Activity:
Only one stretch of the data below is wanted: the lines from the one with "The dataset contains" through the one with "都是 $X$ 上的实可测函数。", repeated exactly.

Records supplied:
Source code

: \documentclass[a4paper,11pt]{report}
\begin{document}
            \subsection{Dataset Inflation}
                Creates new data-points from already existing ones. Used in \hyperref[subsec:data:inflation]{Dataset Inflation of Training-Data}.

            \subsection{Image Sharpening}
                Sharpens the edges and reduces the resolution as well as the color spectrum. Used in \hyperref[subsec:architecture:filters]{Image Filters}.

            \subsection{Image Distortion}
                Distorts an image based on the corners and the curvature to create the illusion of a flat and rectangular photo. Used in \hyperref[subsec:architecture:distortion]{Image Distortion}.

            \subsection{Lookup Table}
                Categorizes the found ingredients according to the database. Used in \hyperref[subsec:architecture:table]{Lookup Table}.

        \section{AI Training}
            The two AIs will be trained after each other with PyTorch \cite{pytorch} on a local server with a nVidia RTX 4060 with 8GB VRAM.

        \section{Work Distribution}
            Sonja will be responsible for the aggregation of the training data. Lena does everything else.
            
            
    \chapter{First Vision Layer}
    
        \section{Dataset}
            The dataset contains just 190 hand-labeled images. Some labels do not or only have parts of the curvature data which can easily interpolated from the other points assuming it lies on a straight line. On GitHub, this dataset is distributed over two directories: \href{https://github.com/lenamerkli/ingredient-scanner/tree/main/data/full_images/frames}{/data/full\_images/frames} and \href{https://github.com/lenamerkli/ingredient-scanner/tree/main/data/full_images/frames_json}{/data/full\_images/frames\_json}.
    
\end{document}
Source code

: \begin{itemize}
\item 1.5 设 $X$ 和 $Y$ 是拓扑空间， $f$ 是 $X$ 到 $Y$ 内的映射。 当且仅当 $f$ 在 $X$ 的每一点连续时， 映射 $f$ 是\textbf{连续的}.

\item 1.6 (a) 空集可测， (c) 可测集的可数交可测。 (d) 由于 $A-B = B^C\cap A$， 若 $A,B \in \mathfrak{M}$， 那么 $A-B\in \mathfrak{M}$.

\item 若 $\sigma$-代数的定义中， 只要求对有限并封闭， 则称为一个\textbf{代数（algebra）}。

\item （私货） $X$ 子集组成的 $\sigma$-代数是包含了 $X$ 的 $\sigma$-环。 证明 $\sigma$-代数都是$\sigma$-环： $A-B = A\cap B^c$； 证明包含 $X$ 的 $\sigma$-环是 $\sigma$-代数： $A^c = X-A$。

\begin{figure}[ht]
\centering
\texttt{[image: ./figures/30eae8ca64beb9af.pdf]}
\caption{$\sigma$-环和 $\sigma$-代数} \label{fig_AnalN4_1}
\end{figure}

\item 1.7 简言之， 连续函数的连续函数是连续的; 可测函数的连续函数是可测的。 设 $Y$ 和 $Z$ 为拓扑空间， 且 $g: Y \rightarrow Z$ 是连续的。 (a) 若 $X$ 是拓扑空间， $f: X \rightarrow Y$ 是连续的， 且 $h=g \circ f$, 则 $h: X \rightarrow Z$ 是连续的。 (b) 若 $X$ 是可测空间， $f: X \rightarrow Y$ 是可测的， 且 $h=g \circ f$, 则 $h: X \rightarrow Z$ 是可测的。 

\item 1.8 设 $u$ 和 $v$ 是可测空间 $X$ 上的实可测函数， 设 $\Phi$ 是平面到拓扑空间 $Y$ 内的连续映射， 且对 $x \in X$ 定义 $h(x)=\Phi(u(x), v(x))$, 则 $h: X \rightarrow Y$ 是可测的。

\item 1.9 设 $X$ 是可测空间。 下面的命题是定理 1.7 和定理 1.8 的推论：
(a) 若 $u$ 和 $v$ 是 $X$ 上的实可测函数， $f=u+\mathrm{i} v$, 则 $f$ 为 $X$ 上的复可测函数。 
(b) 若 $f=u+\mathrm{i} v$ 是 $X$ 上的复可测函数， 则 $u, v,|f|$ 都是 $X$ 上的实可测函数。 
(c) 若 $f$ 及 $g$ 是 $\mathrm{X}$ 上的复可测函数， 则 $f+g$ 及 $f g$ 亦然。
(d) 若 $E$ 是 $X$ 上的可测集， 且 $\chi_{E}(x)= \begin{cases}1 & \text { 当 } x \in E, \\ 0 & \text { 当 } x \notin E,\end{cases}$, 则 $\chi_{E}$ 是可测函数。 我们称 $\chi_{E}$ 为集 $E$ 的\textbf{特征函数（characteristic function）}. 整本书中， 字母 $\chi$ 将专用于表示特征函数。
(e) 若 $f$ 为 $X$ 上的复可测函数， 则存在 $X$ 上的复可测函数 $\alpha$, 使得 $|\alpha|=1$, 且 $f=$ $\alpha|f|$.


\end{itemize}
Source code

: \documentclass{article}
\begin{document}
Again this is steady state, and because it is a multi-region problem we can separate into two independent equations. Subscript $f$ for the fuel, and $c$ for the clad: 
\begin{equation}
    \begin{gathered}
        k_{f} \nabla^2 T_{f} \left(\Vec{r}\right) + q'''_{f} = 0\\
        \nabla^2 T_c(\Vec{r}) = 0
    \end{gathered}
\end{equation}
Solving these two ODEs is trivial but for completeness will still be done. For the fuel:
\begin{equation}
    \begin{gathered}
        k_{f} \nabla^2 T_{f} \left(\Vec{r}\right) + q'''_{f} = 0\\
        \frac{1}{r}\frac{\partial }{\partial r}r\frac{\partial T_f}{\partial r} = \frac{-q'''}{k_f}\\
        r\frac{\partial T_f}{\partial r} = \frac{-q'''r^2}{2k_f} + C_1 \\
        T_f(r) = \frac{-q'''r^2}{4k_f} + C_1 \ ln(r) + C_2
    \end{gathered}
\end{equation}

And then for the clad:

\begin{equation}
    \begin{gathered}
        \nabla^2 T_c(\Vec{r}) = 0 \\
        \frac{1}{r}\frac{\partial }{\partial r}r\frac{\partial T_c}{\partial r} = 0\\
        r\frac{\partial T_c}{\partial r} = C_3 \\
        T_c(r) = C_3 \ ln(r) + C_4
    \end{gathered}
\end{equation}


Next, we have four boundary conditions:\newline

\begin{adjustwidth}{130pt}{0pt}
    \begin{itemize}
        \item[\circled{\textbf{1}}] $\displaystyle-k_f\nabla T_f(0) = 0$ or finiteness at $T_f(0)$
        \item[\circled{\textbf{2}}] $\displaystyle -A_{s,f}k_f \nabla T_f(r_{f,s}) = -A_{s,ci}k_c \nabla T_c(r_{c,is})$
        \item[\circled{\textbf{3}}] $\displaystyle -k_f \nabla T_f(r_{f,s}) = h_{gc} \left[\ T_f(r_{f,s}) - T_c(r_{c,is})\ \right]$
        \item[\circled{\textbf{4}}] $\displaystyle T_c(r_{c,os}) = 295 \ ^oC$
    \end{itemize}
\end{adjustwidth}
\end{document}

Output:
            The dataset contains just 190 hand-labeled images. Some labels do not or only have parts of the curvature data which can easily interpolated from the other points assuming it lies on a straight line. On GitHub, this dataset is distributed over two directories: \href{https://github.com/lenamerkli/ingredient-scanner/tree/main/data/full_images/frames}{/data/full\_images/frames} and \href{https://github.com/lenamerkli/ingredient-scanner/tree/main/data/full_images/frames_json}{/data/full\_images/frames\_json}.
    
\end{document}
Source code

: \begin{itemize}
\item 1.5 设 $X$ 和 $Y$ 是拓扑空间， $f$ 是 $X$ 到 $Y$ 内的映射。 当且仅当 $f$ 在 $X$ 的每一点连续时， 映射 $f$ 是\textbf{连续的}.

\item 1.6 (a) 空集可测， (c) 可测集的可数交可测。 (d) 由于 $A-B = B^C\cap A$， 若 $A,B \in \mathfrak{M}$， 那么 $A-B\in \mathfrak{M}$.

\item 若 $\sigma$-代数的定义中， 只要求对有限并封闭， 则称为一个\textbf{代数（algebra）}。

\item （私货） $X$ 子集组成的 $\sigma$-代数是包含了 $X$ 的 $\sigma$-环。 证明 $\sigma$-代数都是$\sigma$-环： $A-B = A\cap B^c$； 证明包含 $X$ 的 $\sigma$-环是 $\sigma$-代数： $A^c = X-A$。

\begin{figure}[ht]
\centering
\texttt{[image: ./figures/30eae8ca64beb9af.pdf]}
\caption{$\sigma$-环和 $\sigma$-代数} \label{fig_AnalN4_1}
\end{figure}

\item 1.7 简言之， 连续函数的连续函数是连续的; 可测函数的连续函数是可测的。 设 $Y$ 和 $Z$ 为拓扑空间， 且 $g: Y \rightarrow Z$ 是连续的。 (a) 若 $X$ 是拓扑空间， $f: X \rightarrow Y$ 是连续的， 且 $h=g \circ f$, 则 $h: X \rightarrow Z$ 是连续的。 (b) 若 $X$ 是可测空间， $f: X \rightarrow Y$ 是可测的， 且 $h=g \circ f$, 则 $h: X \rightarrow Z$ 是可测的。 

\item 1.8 设 $u$ 和 $v$ 是可测空间 $X$ 上的实可测函数， 设 $\Phi$ 是平面到拓扑空间 $Y$ 内的连续映射， 且对 $x \in X$ 定义 $h(x)=\Phi(u(x), v(x))$, 则 $h: X \rightarrow Y$ 是可测的。

\item 1.9 设 $X$ 是可测空间。 下面的命题是定理 1.7 和定理 1.8 的推论：
(a) 若 $u$ 和 $v$ 是 $X$ 上的实可测函数， $f=u+\mathrm{i} v$, 则 $f$ 为 $X$ 上的复可测函数。 
(b) 若 $f=u+\mathrm{i} v$ 是 $X$ 上的复可测函数， 则 $u, v,|f|$ 都是 $X$ 上的实可测函数。 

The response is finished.